According to OGDCL Managing Director Ahmed Lak, the company has tripled its study area for tight gas to 4,500 square kilometers following new seismic and reservoir analysis indicating a larger resource potential. Phase two of a technical evaluation is scheduled for completion by the end of January, paving the way for comprehensive development plans.
This renewed focus follows a July statement by former US President Donald Trump asserting Pakistan possessed “massive” oil reserves, a claim analysts deemed unsupported by geological evidence. However,the statement prompted Islamabad to reaffirm its ongoing efforts to unlock its unconventional resources.
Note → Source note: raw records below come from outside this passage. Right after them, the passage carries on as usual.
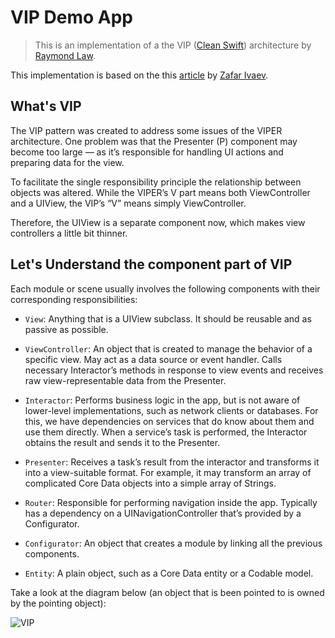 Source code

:# VIP Demo App

> This is an implementation of a the VIP ([Clean Swift](https://clean-swift.com/)) architecture by [Raymond Law](https://twitter.com/rayvinly).

This implementation is based on the this [article](https://medium.com/better-programming/implement-a-clean-vip-architecture-in-swift-5-e1a27c7c92a7) 
by [Zafar Ivaev](https://medium.com/@z.ivaev?source=post_page-----e1a27c7c92a7--------------------------------).

## What's VIP

The VIP pattern was created to address some issues of the VIPER architecture. 
One problem was that the Presenter (P) component may become too large — as it’s responsible for handling UI actions and preparing data for the view. 

To facilitate the single responsibility principle the relationship between objects was altered. 
While the VIPER’s V part means both ViewController and a UIView, the VIP’s “V” means simply ViewController. 

Therefore, the UIView is a separate component now, which makes view controllers a little bit thinner.

## Let's Understand the component part of VIP

Each module or scene usually involves the following components with their corresponding responsibilities:

 - `View`: Anything that is a UIView subclass. It should be reusable and as passive as possible.
 
 - `ViewController`: An object that is created to manage the behavior of a specific view. May act as a data source or event handler. Calls necessary Interactor’s methods in response to view events and receives raw view-representable data from the Presenter.
 
 - `Interactor`: Performs business logic in the app, but is not aware of lower-level implementations, such as network clients or databases. For this, we have dependencies on services that do know about them and use them directly. When a service’s task is performed, the Interactor obtains the result and sends it to the Presenter.
 
 - `Presenter`: Receives a task’s result from the interactor and transforms it into a view-suitable format. For example, it may transform an array of complicated Core Data objects into a simple array of Strings.
 
 - `Router`: Responsible for performing navigation inside the app. Typically has a dependency on a UINavigationController that’s provided by a Configurator.
 
 - `Configurator`: An object that creates a module by linking all the previous components.
 
 - `Entity`: A plain object, such as a Core Data entity or a Codable model.
 
 Take a look at the diagram below
 (an object that is been pointed to is owned by the pointing object):
 
 ![VIP](https://miro.medium.com/max/1400/1*eSER5qbVsRS4snwmVp64Tg.png)
 
 
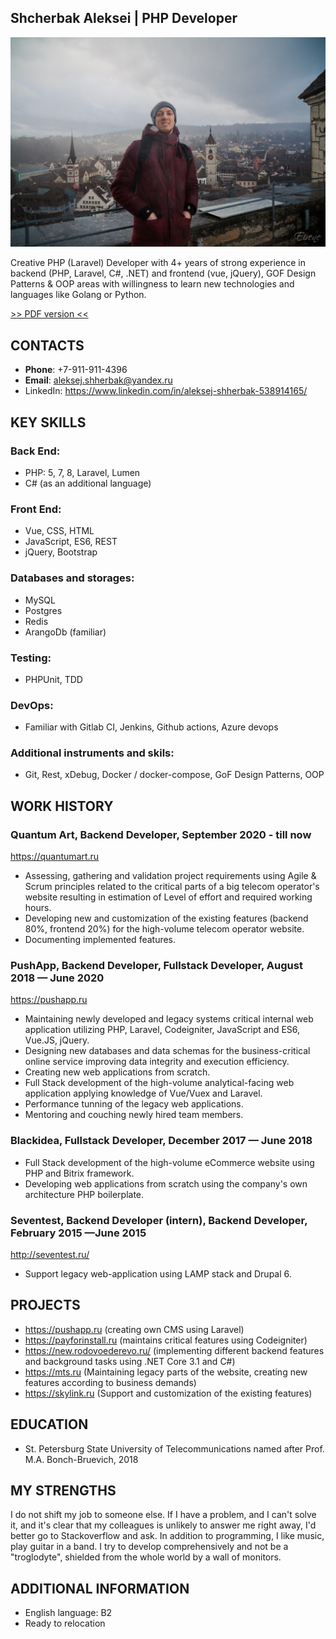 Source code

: ## Shcherbak Aleksei | PHP Developer

![avatar](./ava.jpg)

Creative PHP (Laravel) Developer with 4+ years of strong experience in backend (PHP, Laravel, C#, .NET) and frontend (vue, jQuery), 
GOF Design Patterns & OOP areas with willingness to learn new technologies and languages like Golang or Python.

[>> PDF version <<](./Aleksej_Shherbak_Laravel_PHP_Developer.pdf)

## CONTACTS
* **Phone**: +7-911-911-4396
* **Email**: aleksej.shherbak@yandex.ru
* LinkedIn: https://www.linkedin.com/in/aleksej-shherbak-538914165/

## KEY SKILLS

### **Back End**:
* PHP: 5, 7, 8, Laravel, Lumen
* C# (as an additional language)

### **Front End**:
* Vue, CSS, HTML
* JavaScript, ES6, REST
* jQuery, Bootstrap

### **Databases and storages**:
* MySQL 
* Postgres
* Redis
* ArangoDb (familiar)

### **Testing**:
* PHPUnit, TDD

### **DevOps**:
* Familiar with Gitlab CI, Jenkins, Github actions, Azure devops

### **Additional instruments and skils**:
* Git, Rest, xDebug, Docker / docker-compose, GoF Design Patterns, OOP

## WORK HISTORY

### **Quantum Art, Backend Developer, September 2020 - till now** 
 https://quantumart.ru 

* Assessing, gathering and validation project requirements using Agile & Scrum principles related to the critical parts of a big telecom operator's website resulting in estimation of Level of effort and required working hours.
* Developing new and customization of the existing features (backend 80%, frontend 20%) for the high-volume telecom operator website.
* Documenting implemented features.

### **PushApp, Backend Developer, Fullstack Developer, August 2018 — June 2020** 
https://pushapp.ru

* Maintaining newly developed and legacy systems critical internal web application utilizing PHP, Laravel, Codeigniter, JavaScript and ES6, Vue.JS, jQuery.
* Designing new databases and data schemas for the business-critical online service improving data integrity and execution efficiency.
* Creating new web applications from scratch.
* Full Stack development of the high-volume analytical-facing web application applying knowledge of Vue/Vuex and Laravel.
* Performance tunning of the legacy web applications.
* Mentoring and couching newly hired team members.

### **Blackidea, Fullstack Developer, December 2017 — June 2018** 
* Full Stack development of the high-volume eCommerce website using PHP and Bitrix framework.
* Developing web applications from scratch using the company's own architecture PHP boilerplate.

### **Seventest, Backend Developer (intern), Backend Developer, February 2015 —June 2015** 
http://seventest.ru/ 

* Support legacy web-application using LAMP stack and Drupal 6. 

## PROJECTS
* https://pushapp.ru (creating own CMS using Laravel)
* https://payforinstall.ru (maintains critical features using Codeigniter)
* https://new.rodovoederevo.ru/ (implementing different backend features and background tasks using .NET Core 3.1 and C#)
* https://mts.ru (Maintaining legacy parts of the website, creating new features according to business demands)
* https://skylink.ru (Support and customization of the existing features)

## EDUCATION
* St. Petersburg State University of Telecommunications named after Prof. M.A. Bonch-Bruevich, 2018

## MY STRENGTHS
I do not shift my job to someone else. If I have a problem, and I can't solve it, and it's clear that
my colleagues is unlikely to answer me right away, I'd better go to Stackoverflow and ask.
In addition to programming, I like music, play guitar in a band. I try to develop
comprehensively and not be a "troglodyte", shielded from the whole world by a wall of monitors.

## ADDITIONAL INFORMATION
* English language: B2
* Ready to relocation
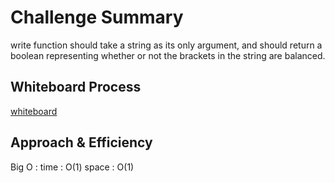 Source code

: # Challenge Summary
<!-- Description of the challenge -->
write function should take a string as its only argument, 
and should return a boolean representing whether or not the brackets 
in the string are balanced.

## Whiteboard Process
<!-- Embedded whiteboard image -->
[whiteboard](multibracket.md)

## Approach & Efficiency
<!-- What approach did you take? Why? What is the Big O space/time for this approach? -->
Big O :
time : O(1)
space : O(1)

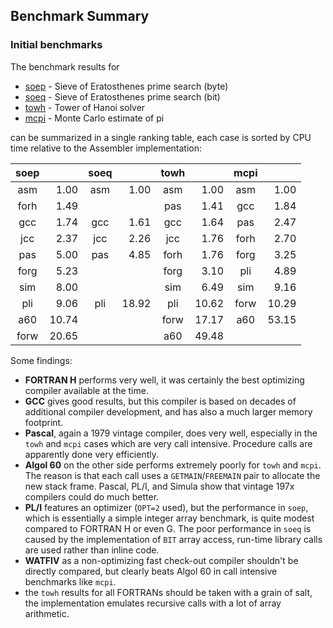 ## Benchmark Summary

### Initial benchmarks

The benchmark results for
- [soep](codes/README_soep.md#user-content-benchmarks) -
  Sieve of Eratosthenes prime search (byte)
- [soeq](codes/README_soeq.md#user-content-benchmarks) -
  Sieve of Eratosthenes prime search (bit)
- [towh](codes/README_towh.md#user-content-benchmarks) -
  Tower of Hanoi solver
- [mcpi](codes/README_mcpi.md#user-content-benchmarks) -
  Monte Carlo estimate of pi

can be summarized in a single ranking table, each case is sorted
by CPU time relative to the Assembler implementation:

|  soep |       |  soeq |       |  towh |       |  mcpi |       |
| :--: | -----: | :--: | -----: | :--: | -----: | :--: | -----: |
|  asm |   1.00 |  asm |   1.00 |  asm |   1.00 |  asm |   1.00 |
| forh |   1.49 |      |        |  pas |   1.41 |  gcc |   1.84 |
|  gcc |   1.74 |  gcc |   1.61 |  gcc |   1.64 |  pas |   2.47 |
|  jcc |   2.37 |  jcc |   2.26 |  jcc |   1.76 | forh |   2.70 |
|  pas |   5.00 |  pas |   4.85 | forh |   1.76 | forg |   3.25 |
| forg |   5.23 |      |        | forg |   3.10 |  pli |   4.89 |
|  sim |   8.00 |      |        |  sim |   6.49 |  sim |   9.16 |
|  pli |   9.06 |  pli |  18.92 |  pli |  10.62 | forw |  10.29 |
|  a60 |  10.74 |      |        | forw |  17.17 |  a60 |  53.15 |
| forw |  20.65 |      |        |  a60 |  49.48 |      |        |

Some findings:
- **FORTRAN H** performs very well, it was certainly the best optimizing
  compiler available at the time.
- **GCC** gives good results, but this compiler is based on decades of
  additional compiler development, and has also a much larger memory
  footprint.
- **Pascal**, again a 1979 vintage compiler, does very well, especially in
  the `towh` and `mcpi` cases which are very call intensive. Procedure calls
  are apparently done very efficiently.
- **Algol 60** on the other side performs extremely poorly for `towh` and
  `mcpi`. The reason is that each call uses a `GETMAIN`/`FREEMAIN` pair to
  allocate the new stack frame. Pascal, PL/I, and Simula show that
  vintage 197x compilers could do much better.
- **PL/I** features an optimizer (`OPT=2` used), but the performance
  in `soep`, which is essentially a simple integer array benchmark,
  is quite modest compared to FORTRAN H or even G.
  The poor performance  in `soeq` is caused by the implementation of
  `BIT` array access, run-time library calls are used rather than inline
  code.
- **WATFIV** as a non-optimizing fast check-out compiler shouldn't be
  directly compared, but clearly beats Algol 60 in call intensive
  benchmarks like `mcpi`.
- the `towh` results for all FORTRANs should be taken with a grain of salt,
  the implementation emulates recursive calls with a lot of array arithmetic.
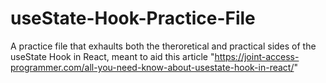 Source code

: # useState-Hook-Practice-File
A practice file that exhaults both the theroretical and practical sides of the useState Hook in React, meant to aid this article "https://joint-access-programmer.com/all-you-need-know-about-usestate-hook-in-react/"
“We started with 85 wells, but the footprint has expanded massively,” Lak stated, adding that OGDCL’s next five-year plan will be “drastically different.” Initial findings suggest a “significant” resource base across portions of sindh and Balochistan, with multiple reservoirs exhibiting tight-gas characteristics.
Shale Pilot Program Expansion
OGDCL is also accelerating its shale gas program, increasing its planned well count from a single test well to a five-to-six-well plan for 2026-27. The company anticipates each well will yield approximately 34 million standard cubic feet per day (mmcfd) of gas. Accomplished results could lead to the development of hundreds, potentially exceeding 1,000 wells.
Lak estimates shale gas alone could ultimately contribute an additional 600 mmcfd to 1 billion standard cubic feet per day to Pakistan’s gas supply. He indicated the company is seeking partners for the project, potentially through reciprocal agreements involving acreage swaps abroad for participation in Pakistan’s unconventional gas development.
A 2015 US Energy Information Administration study estimated Pakistan holds 9.1 billion barrels of technically recoverable shale oil, the largest such resource outside of China and the United States. A 2022 assessment identified geological similarities between parts of the Indus Basin and North American shale plays,though analysts emphasize that commercial viability depends on acquiring improved geomechanical data,expanding fracking capabilities,and ensuring sufficient water availability.
OGDCL intends to commence drilling a deep-water offshore well in the Indus Basin during the fourth quarter of 2026.In October, a consortium including Turkey’s TPAO, Pakistan Petroleum Limited (PPL), and OGDCL was awarded a block for offshore exploration.
Currently, a combination of subdued gas demand, increasing solar energy adoption, and pre-existing LNG import commitments has resulted in a gas surplus, leading OGDCL to curtail production and prompting Pakistan to divert LNG cargoes from Italy’s ENI and renegotiate terms with Qatar.